ADAM: Yeah, and it blows most people’s minds when I explain it. You know how doctors ask, “What’s your pain level, one to ten?” I’ve always hated that question. But now? My pain is never below a seven. It might go up, but it never goes down. It’s 24/7. Mostly in my lower legs—ankles, feet—and lessens a bit moving up to my knees and hips. I also have what they call the MS hug. I feel like I’m constantly wearing a corset, just being squeezed.

But I need that pain. My brain doesn’t know where my legs are anymore. Without that pain, I have no feedback. I’ve learned how to recognize the pain patterns—like if I bend my legs a certain way, I feel a certain kind of pain, and that tells me where my legs are in space. If I take painkillers, or even smoke weed to dull the pain, I lose that feedback—and then I can’t walk. 

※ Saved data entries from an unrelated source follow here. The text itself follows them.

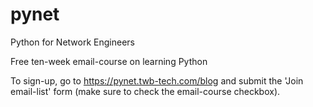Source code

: pynet
=====

Python for Network Engineers

Free ten-week email-course on learning Python

To sign-up, go to https://pynet.twb-tech.com/blog and submit the 'Join 
email-list' form (make sure to check the email-course checkbox).


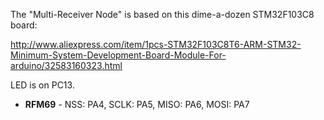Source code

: The "Multi-Receiver Node" is based on this dime-a-dozen STM32F103C8 board:

<http://www.aliexpress.com/item/1pcs-STM32F103C8T6-ARM-STM32-Minimum-System-Development-Board-Module-For-arduino/32583160323.html>

LED is on PC13.

* **RFM69** - NSS: PA4, SCLK: PA5, MISO: PA6, MOSI: PA7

One of my friend's kids, she's 11 years old. They were talking about it and how crazy it is that my brain doesn't know where my legs are. And her theory was that my legs and my brain were in a relationship. Then they broke up and my legs ghosted my brain. And I was like, that is actually brilliant.
Adam Powell
ALLIÉ: So the pain is like a messed-up compass for your body.

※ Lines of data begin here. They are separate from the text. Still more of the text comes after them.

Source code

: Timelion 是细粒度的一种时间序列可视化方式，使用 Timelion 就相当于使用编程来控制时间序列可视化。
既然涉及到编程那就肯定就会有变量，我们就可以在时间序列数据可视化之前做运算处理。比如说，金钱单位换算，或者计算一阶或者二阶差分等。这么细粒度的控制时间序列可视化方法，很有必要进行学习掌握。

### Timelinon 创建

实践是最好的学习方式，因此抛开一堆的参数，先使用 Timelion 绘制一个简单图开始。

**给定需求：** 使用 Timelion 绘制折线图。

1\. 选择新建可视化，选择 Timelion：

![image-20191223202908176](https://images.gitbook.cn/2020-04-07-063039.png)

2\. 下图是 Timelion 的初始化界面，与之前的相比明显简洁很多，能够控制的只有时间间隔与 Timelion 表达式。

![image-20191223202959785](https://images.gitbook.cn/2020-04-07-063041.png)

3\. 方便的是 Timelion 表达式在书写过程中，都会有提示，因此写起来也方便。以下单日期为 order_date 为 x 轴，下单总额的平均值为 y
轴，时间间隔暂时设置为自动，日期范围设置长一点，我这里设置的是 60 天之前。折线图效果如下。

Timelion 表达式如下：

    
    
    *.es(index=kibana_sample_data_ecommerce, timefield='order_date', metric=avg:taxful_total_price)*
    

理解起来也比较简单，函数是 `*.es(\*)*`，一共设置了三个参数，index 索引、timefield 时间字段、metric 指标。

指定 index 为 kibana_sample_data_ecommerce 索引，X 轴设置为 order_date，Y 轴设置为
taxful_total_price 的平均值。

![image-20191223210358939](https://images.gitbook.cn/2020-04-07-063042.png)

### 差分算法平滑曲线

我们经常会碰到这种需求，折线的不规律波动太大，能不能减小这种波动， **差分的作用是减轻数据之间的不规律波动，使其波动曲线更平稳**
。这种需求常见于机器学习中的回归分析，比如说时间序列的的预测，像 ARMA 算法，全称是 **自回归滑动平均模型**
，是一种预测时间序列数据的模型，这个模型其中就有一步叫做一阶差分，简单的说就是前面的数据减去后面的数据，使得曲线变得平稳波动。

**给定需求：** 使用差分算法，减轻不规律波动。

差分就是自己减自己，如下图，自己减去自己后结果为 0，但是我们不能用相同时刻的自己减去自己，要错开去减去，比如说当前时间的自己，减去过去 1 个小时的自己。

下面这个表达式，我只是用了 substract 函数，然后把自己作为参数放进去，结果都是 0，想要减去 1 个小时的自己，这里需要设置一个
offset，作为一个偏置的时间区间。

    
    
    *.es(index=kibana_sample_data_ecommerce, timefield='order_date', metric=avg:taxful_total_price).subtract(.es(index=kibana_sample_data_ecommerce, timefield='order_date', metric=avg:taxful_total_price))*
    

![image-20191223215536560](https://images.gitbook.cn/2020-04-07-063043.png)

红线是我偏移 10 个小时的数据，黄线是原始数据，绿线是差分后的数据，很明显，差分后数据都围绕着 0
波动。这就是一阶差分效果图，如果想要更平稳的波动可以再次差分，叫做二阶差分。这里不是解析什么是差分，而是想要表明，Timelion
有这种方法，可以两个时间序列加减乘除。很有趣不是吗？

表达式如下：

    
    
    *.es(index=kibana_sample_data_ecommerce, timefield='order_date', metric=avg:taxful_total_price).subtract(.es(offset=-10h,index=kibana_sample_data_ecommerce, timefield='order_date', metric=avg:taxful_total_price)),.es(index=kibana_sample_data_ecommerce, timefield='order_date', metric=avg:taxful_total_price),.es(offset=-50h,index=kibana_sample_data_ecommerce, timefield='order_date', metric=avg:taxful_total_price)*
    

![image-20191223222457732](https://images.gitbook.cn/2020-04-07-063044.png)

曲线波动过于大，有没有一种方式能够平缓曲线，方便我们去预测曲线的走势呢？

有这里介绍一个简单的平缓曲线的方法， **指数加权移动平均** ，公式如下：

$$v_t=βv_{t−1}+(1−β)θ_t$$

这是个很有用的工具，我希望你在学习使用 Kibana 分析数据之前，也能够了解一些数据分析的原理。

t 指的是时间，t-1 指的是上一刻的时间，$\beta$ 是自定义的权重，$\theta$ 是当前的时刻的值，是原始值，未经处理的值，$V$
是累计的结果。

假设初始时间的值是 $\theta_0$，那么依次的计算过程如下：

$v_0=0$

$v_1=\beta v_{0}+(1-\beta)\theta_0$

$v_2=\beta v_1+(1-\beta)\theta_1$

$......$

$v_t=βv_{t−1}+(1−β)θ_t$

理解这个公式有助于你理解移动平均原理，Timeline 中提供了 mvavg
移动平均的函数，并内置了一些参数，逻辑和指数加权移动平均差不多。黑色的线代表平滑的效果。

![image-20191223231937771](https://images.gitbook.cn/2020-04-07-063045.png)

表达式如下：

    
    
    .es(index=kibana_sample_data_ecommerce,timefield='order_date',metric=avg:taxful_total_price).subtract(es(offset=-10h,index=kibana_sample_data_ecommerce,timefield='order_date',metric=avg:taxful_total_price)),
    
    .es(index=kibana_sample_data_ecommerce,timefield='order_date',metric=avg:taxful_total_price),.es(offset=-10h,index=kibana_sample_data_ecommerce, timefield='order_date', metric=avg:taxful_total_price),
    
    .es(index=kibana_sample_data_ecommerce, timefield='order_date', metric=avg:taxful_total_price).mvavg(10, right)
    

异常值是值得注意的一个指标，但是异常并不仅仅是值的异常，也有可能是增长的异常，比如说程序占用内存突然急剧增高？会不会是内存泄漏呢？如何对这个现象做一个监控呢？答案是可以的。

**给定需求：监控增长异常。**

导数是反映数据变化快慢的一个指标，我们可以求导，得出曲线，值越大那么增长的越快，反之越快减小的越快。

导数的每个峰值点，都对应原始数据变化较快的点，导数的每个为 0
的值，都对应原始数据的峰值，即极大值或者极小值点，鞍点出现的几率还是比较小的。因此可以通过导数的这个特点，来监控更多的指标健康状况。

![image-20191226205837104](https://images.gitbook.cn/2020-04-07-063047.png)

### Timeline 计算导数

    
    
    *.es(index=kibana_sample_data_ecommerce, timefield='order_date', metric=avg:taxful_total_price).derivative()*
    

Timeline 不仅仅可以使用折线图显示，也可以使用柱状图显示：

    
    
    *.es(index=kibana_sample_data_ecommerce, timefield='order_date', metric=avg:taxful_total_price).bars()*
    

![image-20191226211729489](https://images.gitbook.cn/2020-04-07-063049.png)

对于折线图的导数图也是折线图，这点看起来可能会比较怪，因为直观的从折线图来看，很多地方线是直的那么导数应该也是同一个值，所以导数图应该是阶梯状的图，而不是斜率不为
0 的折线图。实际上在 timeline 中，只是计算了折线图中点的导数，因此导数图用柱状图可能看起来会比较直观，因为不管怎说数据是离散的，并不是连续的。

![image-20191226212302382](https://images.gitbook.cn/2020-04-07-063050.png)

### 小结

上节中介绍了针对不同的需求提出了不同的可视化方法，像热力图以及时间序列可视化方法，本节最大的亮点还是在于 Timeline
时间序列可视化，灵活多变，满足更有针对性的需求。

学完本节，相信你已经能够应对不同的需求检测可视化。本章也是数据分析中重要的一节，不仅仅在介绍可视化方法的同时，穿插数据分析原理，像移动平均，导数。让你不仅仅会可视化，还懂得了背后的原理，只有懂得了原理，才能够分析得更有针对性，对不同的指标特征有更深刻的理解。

ADAM: Exactly. A terrible compass—but a necessary one. That’s how we adapt with MS. It’s not a normal way to live, but it’s still living. I’d rather deal with pain and walk, than be pain-free and unable to move.

ALLIÉ: My sister always says, “I’m not dying with MS. I’m living with it.” So Adam, what does living with MS mean to you—not just surviving, but really living?

ADAM: It means doing as much as I can while I can. With the aggressiveness of my MS, I know it’ll get worse. I’ll deal with that when the time comes. But right now? Every day, I just try to be a little better than the day before.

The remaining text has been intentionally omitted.